Helical CT has become the diagnostic modality of choice in urolithiasis in the last ten years because of its high sensitivity (97%) and specificity (96%) (Sheafor, 2000). In addition to diagnosis, CT provides a great deal of additional information about kidney stones including size, location, presence or absence of hydronephrosis, density of the stone (Hounsfield units) to help determine best treatment options, other complicating issues associated with nephrolithiasis, and other diagnoses if nephrolithiasis is not present.
Many emergency physicians scan all adult patients on their first presentation of unilateral flank pain, presumed to be renal colic. This practice is potentially supported by a small Canadian series that looked at 132 patients and examined the effects of CT scan on diagnosis and disposition, grouped by pre-test likelihood. In 40 of the cases (33%) CT revealed alternate pathology, including 19 with very high pre-test likelihood of a nephrolithiasis diagnosis according to their physician in whom significant other pathology was found (lymphoma, AAA, metastases, undiagnosed malignancies, etc.) (Ha, 2004). This study, and others like it, are a sobering reminder of significant diagnostic uncertainty in the patient with a first episode of unilateral flank pain.

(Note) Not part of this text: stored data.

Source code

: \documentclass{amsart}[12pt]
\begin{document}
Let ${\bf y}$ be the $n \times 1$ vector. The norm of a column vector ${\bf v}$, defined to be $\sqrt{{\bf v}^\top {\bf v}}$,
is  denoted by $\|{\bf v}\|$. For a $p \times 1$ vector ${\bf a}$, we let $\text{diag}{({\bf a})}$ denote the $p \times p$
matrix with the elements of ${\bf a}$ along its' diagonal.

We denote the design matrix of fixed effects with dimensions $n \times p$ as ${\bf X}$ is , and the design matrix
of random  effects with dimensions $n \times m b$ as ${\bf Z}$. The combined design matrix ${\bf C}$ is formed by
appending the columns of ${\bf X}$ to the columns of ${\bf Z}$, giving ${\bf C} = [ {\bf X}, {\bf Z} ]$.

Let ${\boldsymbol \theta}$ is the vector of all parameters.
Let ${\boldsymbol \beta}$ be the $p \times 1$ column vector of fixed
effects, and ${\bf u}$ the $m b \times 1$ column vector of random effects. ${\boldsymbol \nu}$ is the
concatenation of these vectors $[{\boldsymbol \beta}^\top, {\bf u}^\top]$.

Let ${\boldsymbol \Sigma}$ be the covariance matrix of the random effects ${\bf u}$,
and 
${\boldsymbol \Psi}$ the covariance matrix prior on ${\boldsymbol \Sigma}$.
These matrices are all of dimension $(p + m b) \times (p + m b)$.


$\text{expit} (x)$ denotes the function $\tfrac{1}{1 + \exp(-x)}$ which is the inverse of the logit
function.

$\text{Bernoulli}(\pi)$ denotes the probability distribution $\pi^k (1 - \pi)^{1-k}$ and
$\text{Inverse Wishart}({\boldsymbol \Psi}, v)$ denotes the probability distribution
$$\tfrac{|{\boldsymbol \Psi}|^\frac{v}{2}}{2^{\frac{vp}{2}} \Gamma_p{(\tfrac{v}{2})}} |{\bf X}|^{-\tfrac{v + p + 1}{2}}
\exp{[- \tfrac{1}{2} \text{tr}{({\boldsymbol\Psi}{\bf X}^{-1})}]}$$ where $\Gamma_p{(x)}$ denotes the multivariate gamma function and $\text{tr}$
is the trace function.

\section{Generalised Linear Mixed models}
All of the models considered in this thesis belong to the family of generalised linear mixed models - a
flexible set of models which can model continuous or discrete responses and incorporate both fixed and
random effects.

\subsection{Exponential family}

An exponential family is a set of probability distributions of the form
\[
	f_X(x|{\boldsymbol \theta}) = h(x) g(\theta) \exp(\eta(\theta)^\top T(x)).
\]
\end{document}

Some commentators, however, feel it is reasonable in a young person with a classic presentation to get an renal ultrasound (and possibly an ultrasound of the abdominal aorta while in the neighborhood, and/or a KUB, although sensitivity is quite low, around 50-60% even for radiopaque stones) and make a diagnosis based on the clinical picture and ultrasound findings, deferring definitive imaging to an outpatient setting, or if a return ED visit is required due to clinical course.